Der Drahttyp Gapstar ONE.9 wird als ein gerichteter Hochleistungsdraht für alle Erodiermaschinen beschrieben und ist für Standardanwendungen gedacht. Er hat eine Zugfestigkeit von 900 MPa und erlaubt eine Dehnung von 1 %. Wegen seiner hohen Steifigkeit eigne er sich sehr gut für Erodiermaschinen, die einen gerichteten Erodierdraht zum Einfädeln benötigten. Im Falle eines Drahtbruches ist eine automatische Einfädelung garantiert, sodass die Maschinen auch nachts ohne Bediener arbeiten können, betont Berkenhoff.

Der „weichere Bruder“ namens Gapstar ONE.5 hat eine Zugfestigkeit 500 MPa, kann aber um 10 % gedehnt werden. Er ist für die Bearbeitung von konischen Konturen ausgelegt, so Berkenhoff. Mit beiden Drähten sollen sich alle gängigen Schnitthöhen präzise bearbeiten lassen.

Drähte vom Typ Gapstar ONE werden auf Spulen geliefert: Gapstar ONE.9 mit einem Drahtdurchmesser von 0,20, 0,25 oder 0,30 mm und Gapstar ONE.5 mit einem Drahtdurchmesser von 0,25 mm.

Profiteur ist ganz klar der Werkzeug- und Formenbau in allen Facetten

Die Erodierdrähte Typ Gapstar ONE eignen sich sehr gut für den Werkzeug- und Formenbau sowie für die Teileproduktion, zum Beispiel für die Bearbeitung von Stanzwerkzeugen, Druckguss- und Spritzgussformen sowie für die Fertigung von Extrusionswerkzeugen.

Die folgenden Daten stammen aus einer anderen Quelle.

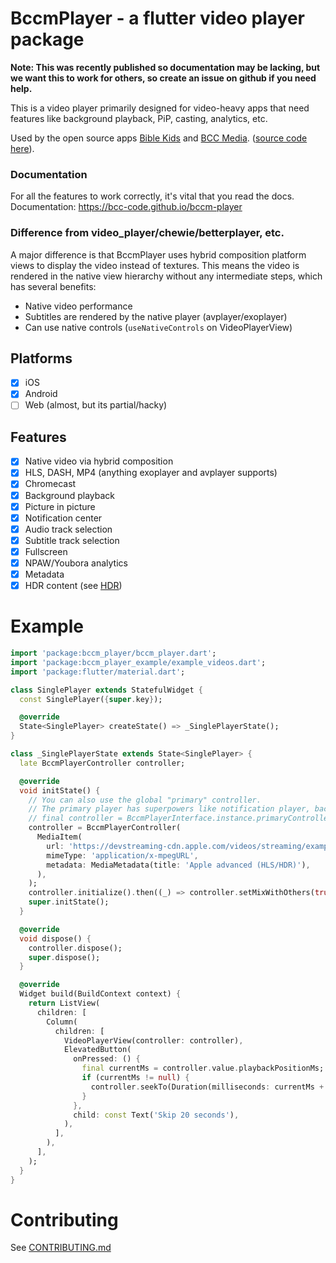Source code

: # BccmPlayer - a flutter video player package

**Note: This was recently published so documentation may be lacking, but we want this to work for others, so create an issue on github if you need help.**

This is a video player primarily designed for video-heavy apps that need features like background playback, PiP, casting, analytics, etc.

Used by the open source apps [Bible Kids](https://play.google.com/store/apps/details?id=media.bcc.kids) and [BCC Media](https://apps.apple.com/no/app/brunstadtv/id913268220). ([source code here](https://github.com/bcc-code/bcc-media-app)).

### Documentation

For all the features to work correctly, it's vital that you read the docs.
Documentation: https://bcc-code.github.io/bccm-player

### Difference from video_player/chewie/betterplayer, etc.

A major difference is that BccmPlayer uses hybrid composition platform views to display the video instead of textures.
This means the video is rendered in the native view hierarchy without any intermediate steps, which has several benefits:

- Native video performance
- Subtitles are rendered by the native player (avplayer/exoplayer)
- Can use native controls (`useNativeControls` on VideoPlayerView)

## Platforms

- [x] iOS
- [x] Android
- [ ] Web (almost, but its partial/hacky)

## Features

- [x] Native video via hybrid composition
- [x] HLS, DASH, MP4 (anything exoplayer and avplayer supports)
- [x] Chromecast
- [x] Background playback
- [x] Picture in picture
- [x] Notification center
- [x] Audio track selection
- [x] Subtitle track selection
- [x] Fullscreen
- [x] NPAW/Youbora analytics
- [x] Metadata
- [x] HDR content (see [HDR](#hdr-content-surfaceviews))

# Example

```dart
import 'package:bccm_player/bccm_player.dart';
import 'package:bccm_player_example/example_videos.dart';
import 'package:flutter/material.dart';

class SinglePlayer extends StatefulWidget {
  const SinglePlayer({super.key});

  @override
  State<SinglePlayer> createState() => _SinglePlayerState();
}

class _SinglePlayerState extends State<SinglePlayer> {
  late BccmPlayerController controller;

  @override
  void initState() {
    // You can also use the global "primary" controller.
    // The primary player has superpowers like notification player, background playback, casting, etc:
    // final controller = BccmPlayerInterface.instance.primaryController;
    controller = BccmPlayerController(
      MediaItem(
        url: 'https://devstreaming-cdn.apple.com/videos/streaming/examples/adv_dv_atmos/main.m3u8',
        mimeType: 'application/x-mpegURL',
        metadata: MediaMetadata(title: 'Apple advanced (HLS/HDR)'),
      ),
    );
    controller.initialize().then((_) => controller.setMixWithOthers(true)); // if you want to play together with other videos
    super.initState();
  }

  @override
  void dispose() {
    controller.dispose();
    super.dispose();
  }

  @override
  Widget build(BuildContext context) {
    return ListView(
      children: [
        Column(
          children: [
            VideoPlayerView(controller: controller),
            ElevatedButton(
              onPressed: () {
                final currentMs = controller.value.playbackPositionMs;
                if (currentMs != null) {
                  controller.seekTo(Duration(milliseconds: currentMs + 20000));
                }
              },
              child: const Text('Skip 20 seconds'),
            ),
          ],
        ),
      ],
    );
  }
}

```

# Contributing

See [CONTRIBUTING.md](./CONTRIBUTING.md)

Anwender, die bisher mit blanken Messingdrähten oder solchen mit Gammaphasenbeschichtung arbeiten, können Drähte aus Gapstar ONE sofort und ohne technologische Hilfestellung einsetzen, heißt es weiter. Die erreichbare Schneid- und Oberflächenqualität entspreche dem, was sich mit Gammaphasendrähten erreichen lasse, und das schon bei ein bis vier, maximal fünf Schnitten.